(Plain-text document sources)

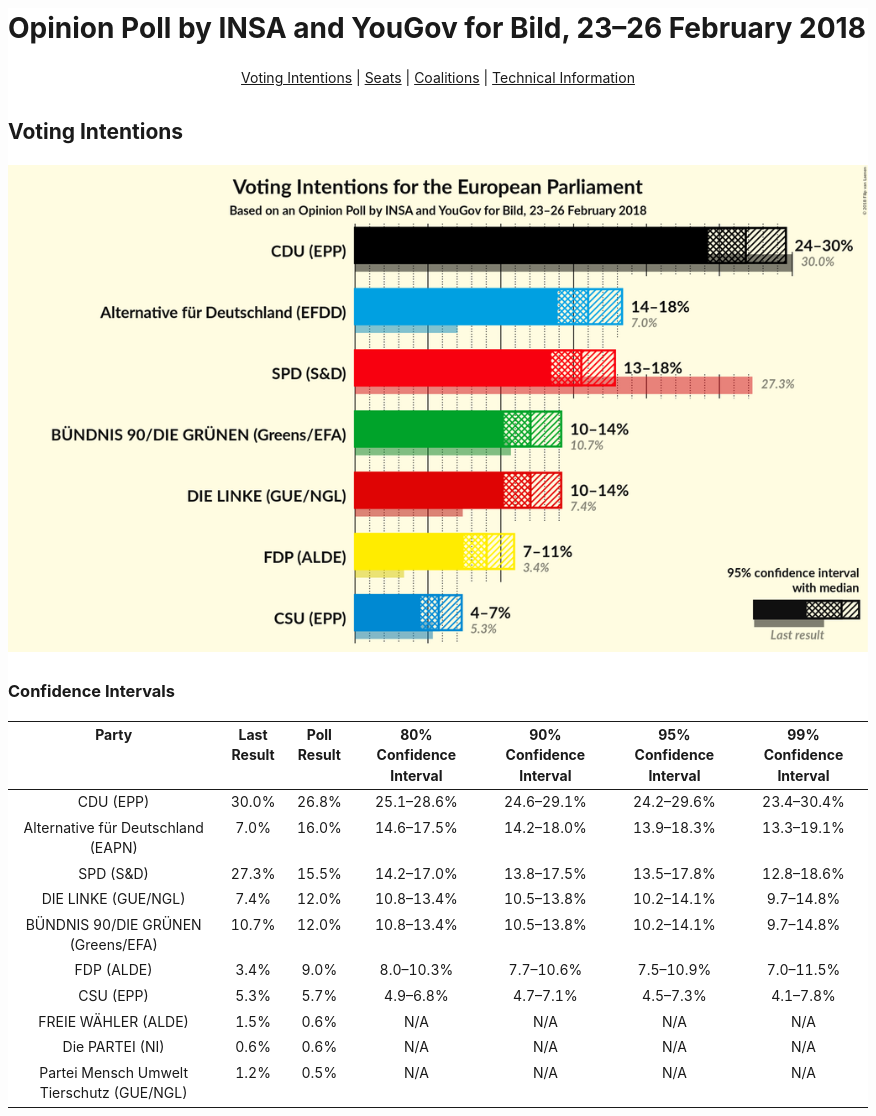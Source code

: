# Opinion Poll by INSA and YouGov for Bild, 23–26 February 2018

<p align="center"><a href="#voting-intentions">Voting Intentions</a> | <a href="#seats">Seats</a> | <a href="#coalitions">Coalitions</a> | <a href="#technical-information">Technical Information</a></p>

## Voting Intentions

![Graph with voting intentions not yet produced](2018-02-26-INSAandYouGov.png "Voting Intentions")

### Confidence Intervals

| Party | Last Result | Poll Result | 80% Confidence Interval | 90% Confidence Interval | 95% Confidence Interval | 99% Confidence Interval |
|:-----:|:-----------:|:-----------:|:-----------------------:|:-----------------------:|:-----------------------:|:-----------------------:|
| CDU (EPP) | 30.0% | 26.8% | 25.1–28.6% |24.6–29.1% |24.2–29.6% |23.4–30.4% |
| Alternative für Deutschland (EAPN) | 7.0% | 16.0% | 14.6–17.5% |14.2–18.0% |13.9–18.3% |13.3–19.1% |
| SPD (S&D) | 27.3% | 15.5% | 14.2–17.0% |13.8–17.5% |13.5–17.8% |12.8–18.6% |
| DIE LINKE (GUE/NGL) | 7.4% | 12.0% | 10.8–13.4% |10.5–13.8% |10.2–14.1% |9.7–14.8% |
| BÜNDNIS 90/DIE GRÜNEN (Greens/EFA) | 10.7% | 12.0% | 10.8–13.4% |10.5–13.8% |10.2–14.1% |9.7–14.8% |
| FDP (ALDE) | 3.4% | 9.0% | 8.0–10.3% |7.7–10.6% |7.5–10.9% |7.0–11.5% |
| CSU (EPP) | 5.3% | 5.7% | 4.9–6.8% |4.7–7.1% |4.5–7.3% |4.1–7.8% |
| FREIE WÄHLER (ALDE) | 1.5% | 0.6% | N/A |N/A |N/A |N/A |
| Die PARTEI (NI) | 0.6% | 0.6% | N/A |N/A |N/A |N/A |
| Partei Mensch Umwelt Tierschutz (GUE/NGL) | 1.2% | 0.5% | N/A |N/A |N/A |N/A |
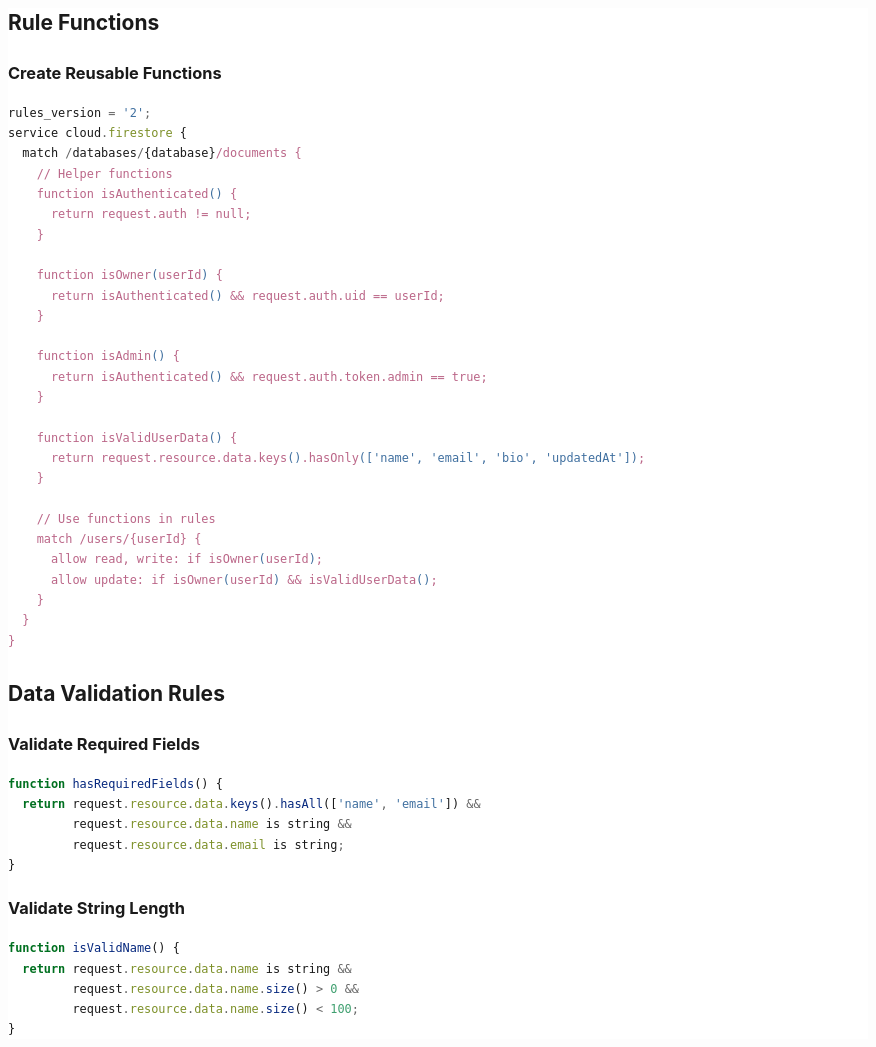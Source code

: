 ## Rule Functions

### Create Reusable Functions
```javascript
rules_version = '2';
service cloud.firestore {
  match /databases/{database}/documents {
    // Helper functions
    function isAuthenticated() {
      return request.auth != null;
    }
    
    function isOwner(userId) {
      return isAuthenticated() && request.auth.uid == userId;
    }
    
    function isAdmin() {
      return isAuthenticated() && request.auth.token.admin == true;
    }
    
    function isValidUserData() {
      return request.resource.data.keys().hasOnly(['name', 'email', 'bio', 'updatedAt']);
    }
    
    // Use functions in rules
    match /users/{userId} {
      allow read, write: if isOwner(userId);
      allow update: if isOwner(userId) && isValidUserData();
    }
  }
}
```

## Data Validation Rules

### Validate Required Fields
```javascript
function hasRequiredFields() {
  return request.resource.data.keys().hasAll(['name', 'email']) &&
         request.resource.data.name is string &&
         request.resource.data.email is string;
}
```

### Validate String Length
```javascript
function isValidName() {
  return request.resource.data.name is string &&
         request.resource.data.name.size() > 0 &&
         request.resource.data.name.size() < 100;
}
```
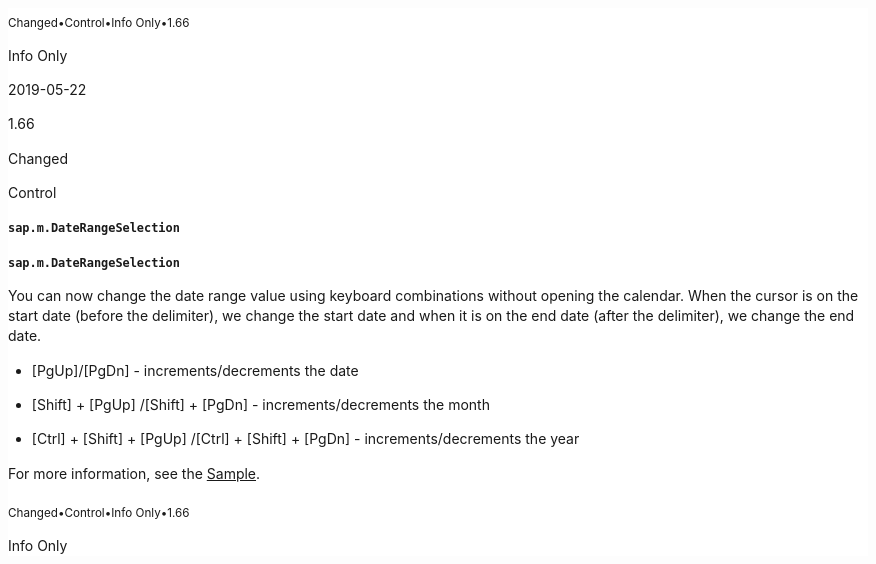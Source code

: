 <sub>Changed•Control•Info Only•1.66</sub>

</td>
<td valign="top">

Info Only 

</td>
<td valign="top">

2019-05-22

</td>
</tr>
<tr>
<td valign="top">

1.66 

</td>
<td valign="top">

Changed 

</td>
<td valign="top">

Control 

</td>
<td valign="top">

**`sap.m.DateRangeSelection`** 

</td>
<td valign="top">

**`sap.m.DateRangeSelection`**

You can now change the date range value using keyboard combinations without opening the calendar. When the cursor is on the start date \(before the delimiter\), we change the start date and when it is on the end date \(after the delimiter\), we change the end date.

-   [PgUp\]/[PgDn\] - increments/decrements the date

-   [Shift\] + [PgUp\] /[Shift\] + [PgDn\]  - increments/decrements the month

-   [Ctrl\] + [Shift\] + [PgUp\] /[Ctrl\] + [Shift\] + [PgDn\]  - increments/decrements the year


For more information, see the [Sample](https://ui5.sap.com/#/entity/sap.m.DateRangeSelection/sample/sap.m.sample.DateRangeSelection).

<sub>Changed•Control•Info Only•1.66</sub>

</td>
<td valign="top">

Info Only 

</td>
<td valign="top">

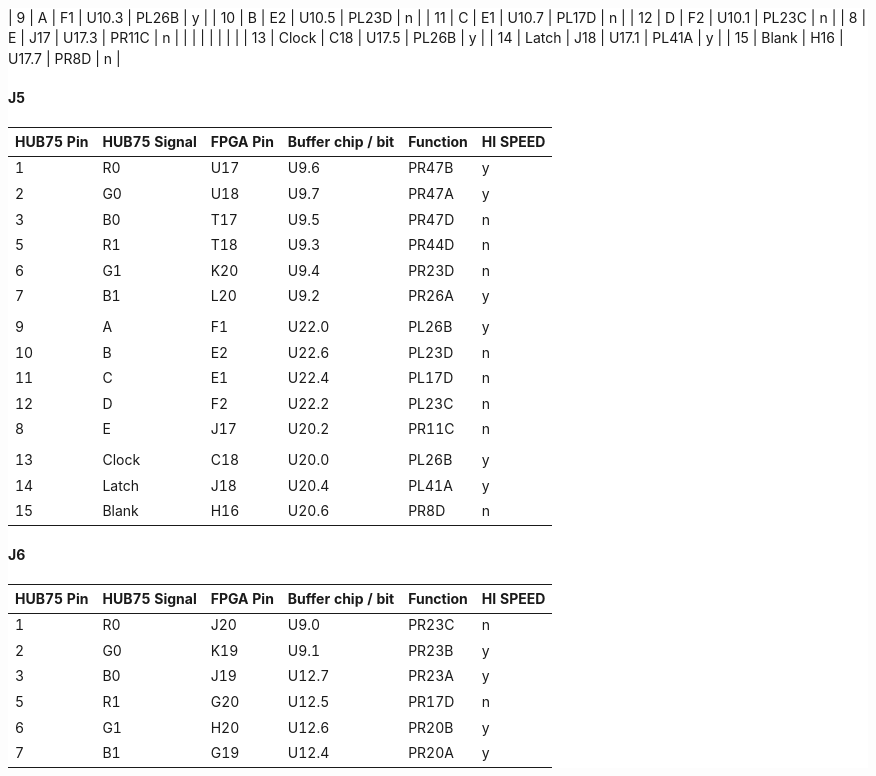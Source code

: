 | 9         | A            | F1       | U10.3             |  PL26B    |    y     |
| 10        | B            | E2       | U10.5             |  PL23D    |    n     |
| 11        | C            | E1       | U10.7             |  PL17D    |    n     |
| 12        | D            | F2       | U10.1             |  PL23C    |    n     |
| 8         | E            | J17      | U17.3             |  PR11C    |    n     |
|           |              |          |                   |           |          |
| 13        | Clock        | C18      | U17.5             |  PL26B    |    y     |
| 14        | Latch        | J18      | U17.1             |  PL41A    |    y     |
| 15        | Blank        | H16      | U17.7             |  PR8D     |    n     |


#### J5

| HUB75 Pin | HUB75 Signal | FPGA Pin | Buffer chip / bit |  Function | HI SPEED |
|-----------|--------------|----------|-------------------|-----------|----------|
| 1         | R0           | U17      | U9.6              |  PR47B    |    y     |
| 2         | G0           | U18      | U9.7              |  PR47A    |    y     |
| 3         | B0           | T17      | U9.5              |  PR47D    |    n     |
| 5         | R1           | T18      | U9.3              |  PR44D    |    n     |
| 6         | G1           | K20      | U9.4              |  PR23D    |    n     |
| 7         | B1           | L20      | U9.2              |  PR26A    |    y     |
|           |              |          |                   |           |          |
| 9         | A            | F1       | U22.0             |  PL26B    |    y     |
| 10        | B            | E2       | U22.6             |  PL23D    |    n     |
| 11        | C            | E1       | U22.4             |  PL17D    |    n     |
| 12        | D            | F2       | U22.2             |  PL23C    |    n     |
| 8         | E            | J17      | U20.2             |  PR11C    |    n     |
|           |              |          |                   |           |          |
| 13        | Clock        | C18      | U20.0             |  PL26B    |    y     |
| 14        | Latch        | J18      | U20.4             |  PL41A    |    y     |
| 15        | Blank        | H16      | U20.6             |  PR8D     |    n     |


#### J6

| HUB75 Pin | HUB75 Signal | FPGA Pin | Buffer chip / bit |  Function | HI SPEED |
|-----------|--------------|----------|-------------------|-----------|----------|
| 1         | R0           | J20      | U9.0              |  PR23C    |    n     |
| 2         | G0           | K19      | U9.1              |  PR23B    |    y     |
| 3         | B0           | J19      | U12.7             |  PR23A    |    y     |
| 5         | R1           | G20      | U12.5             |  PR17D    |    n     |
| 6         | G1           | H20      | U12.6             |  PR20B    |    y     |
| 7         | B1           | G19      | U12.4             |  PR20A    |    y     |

- **Task to carry out**
The expected answer is the data retyped exactly, without pictures.

- **Written solution**
Source code

:# Opinion Poll by INSA and YouGov for Bild, 23–26 February 2018

<p align="center"><a href="#voting-intentions">Voting Intentions</a> | <a href="#seats">Seats</a> | <a href="#coalitions">Coalitions</a> | <a href="#technical-information">Technical Information</a></p>

## Voting Intentions

![Graph with voting intentions not yet produced](2018-02-26-INSAandYouGov.png "Voting Intentions")

### Confidence Intervals

| Party | Last Result | Poll Result | 80% Confidence Interval | 90% Confidence Interval | 95% Confidence Interval | 99% Confidence Interval |
|:-----:|:-----------:|:-----------:|:-----------------------:|:-----------------------:|:-----------------------:|:-----------------------:|
| CDU (EPP) | 30.0% | 26.8% | 25.1–28.6% |24.6–29.1% |24.2–29.6% |23.4–30.4% |
| Alternative für Deutschland (EAPN) | 7.0% | 16.0% | 14.6–17.5% |14.2–18.0% |13.9–18.3% |13.3–19.1% |
| SPD (S&D) | 27.3% | 15.5% | 14.2–17.0% |13.8–17.5% |13.5–17.8% |12.8–18.6% |
| DIE LINKE (GUE/NGL) | 7.4% | 12.0% | 10.8–13.4% |10.5–13.8% |10.2–14.1% |9.7–14.8% |
| BÜNDNIS 90/DIE GRÜNEN (Greens/EFA) | 10.7% | 12.0% | 10.8–13.4% |10.5–13.8% |10.2–14.1% |9.7–14.8% |
| FDP (ALDE) | 3.4% | 9.0% | 8.0–10.3% |7.7–10.6% |7.5–10.9% |7.0–11.5% |
| CSU (EPP) | 5.3% | 5.7% | 4.9–6.8% |4.7–7.1% |4.5–7.3% |4.1–7.8% |
| FREIE WÄHLER (ALDE) | 1.5% | 0.6% | N/A |N/A |N/A |N/A |
| Die PARTEI (NI) | 0.6% | 0.6% | N/A |N/A |N/A |N/A |
| Partei Mensch Umwelt Tierschutz (GUE/NGL) | 1.2% | 0.5% | N/A |N/A |N/A |N/A |
Source code

: ## Rule Functions

### Create Reusable Functions
```javascript
rules_version = '2';
service cloud.firestore {
  match /databases/{database}/documents {
    // Helper functions
    function isAuthenticated() {
      return request.auth != null;
    }
    
    function isOwner(userId) {
      return isAuthenticated() && request.auth.uid == userId;
    }
    
    function isAdmin() {
      return isAuthenticated() && request.auth.token.admin == true;
    }
    
    function isValidUserData() {
      return request.resource.data.keys().hasOnly(['name', 'email', 'bio', 'updatedAt']);
    }
    
    // Use functions in rules
    match /users/{userId} {
      allow read, write: if isOwner(userId);
      allow update: if isOwner(userId) && isValidUserData();
    }
  }
}
```

## Data Validation Rules

### Validate Required Fields
```javascript
function hasRequiredFields() {
  return request.resource.data.keys().hasAll(['name', 'email']) &&
         request.resource.data.name is string &&
         request.resource.data.email is string;
}
```

### Validate String Length
```javascript
function isValidName() {
  return request.resource.data.name is string &&
         request.resource.data.name.size() > 0 &&
         request.resource.data.name.size() < 100;
}
```
Source code

: <sub>Changed•Control•Info Only•1.66</sub>

</td>
<td valign="top">

Info Only 

</td>
<td valign="top">

2019-05-22

</td>
</tr>
<tr>
<td valign="top">

1.66 

</td>
<td valign="top">

Changed 

</td>
<td valign="top">

Control 

</td>
<td valign="top">

**`sap.m.DateRangeSelection`** 

</td>
<td valign="top">

**`sap.m.DateRangeSelection`**

You can now change the date range value using keyboard combinations without opening the calendar. When the cursor is on the start date \(before the delimiter\), we change the start date and when it is on the end date \(after the delimiter\), we change the end date.

-   [PgUp\]/[PgDn\] - increments/decrements the date

-   [Shift\] + [PgUp\] /[Shift\] + [PgDn\]  - increments/decrements the month

-   [Ctrl\] + [Shift\] + [PgUp\] /[Ctrl\] + [Shift\] + [PgDn\]  - increments/decrements the year


For more information, see the [Sample](https://ui5.sap.com/#/entity/sap.m.DateRangeSelection/sample/sap.m.sample.DateRangeSelection).

<sub>Changed•Control•Info Only•1.66</sub>

</td>
<td valign="top">

Info Only 

</td>
<td valign="top">

Source code

: | 9         | A            | F1       | U10.3             |  PL26B    |    y     |
| 10        | B            | E2       | U10.5             |  PL23D    |    n     |
| 11        | C            | E1       | U10.7             |  PL17D    |    n     |
| 12        | D            | F2       | U10.1             |  PL23C    |    n     |
| 8         | E            | J17      | U17.3             |  PR11C    |    n     |
|           |              |          |                   |           |          |
| 13        | Clock        | C18      | U17.5             |  PL26B    |    y     |
| 14        | Latch        | J18      | U17.1             |  PL41A    |    y     |
| 15        | Blank        | H16      | U17.7             |  PR8D     |    n     |


#### J5

| HUB75 Pin | HUB75 Signal | FPGA Pin | Buffer chip / bit |  Function | HI SPEED |
|-----------|--------------|----------|-------------------|-----------|----------|
| 1         | R0           | U17      | U9.6              |  PR47B    |    y     |
| 2         | G0           | U18      | U9.7              |  PR47A    |    y     |
| 3         | B0           | T17      | U9.5              |  PR47D    |    n     |
| 5         | R1           | T18      | U9.3              |  PR44D    |    n     |
| 6         | G1           | K20      | U9.4              |  PR23D    |    n     |
| 7         | B1           | L20      | U9.2              |  PR26A    |    y     |
|           |              |          |                   |           |          |
| 9         | A            | F1       | U22.0             |  PL26B    |    y     |
| 10        | B            | E2       | U22.6             |  PL23D    |    n     |
| 11        | C            | E1       | U22.4             |  PL17D    |    n     |
| 12        | D            | F2       | U22.2             |  PL23C    |    n     |
| 8         | E            | J17      | U20.2             |  PR11C    |    n     |
|           |              |          |                   |           |          |
| 13        | Clock        | C18      | U20.0             |  PL26B    |    y     |
| 14        | Latch        | J18      | U20.4             |  PL41A    |    y     |
| 15        | Blank        | H16      | U20.6             |  PR8D     |    n     |


#### J6

| HUB75 Pin | HUB75 Signal | FPGA Pin | Buffer chip / bit |  Function | HI SPEED |
|-----------|--------------|----------|-------------------|-----------|----------|
| 1         | R0           | J20      | U9.0              |  PR23C    |    n     |
| 2         | G0           | K19      | U9.1              |  PR23B    |    y     |
| 3         | B0           | J19      | U12.7             |  PR23A    |    y     |
| 5         | R1           | G20      | U12.5             |  PR17D    |    n     |
| 6         | G1           | H20      | U12.6             |  PR20B    |    y     |
| 7         | B1           | G19      | U12.4             |  PR20A    |    y     |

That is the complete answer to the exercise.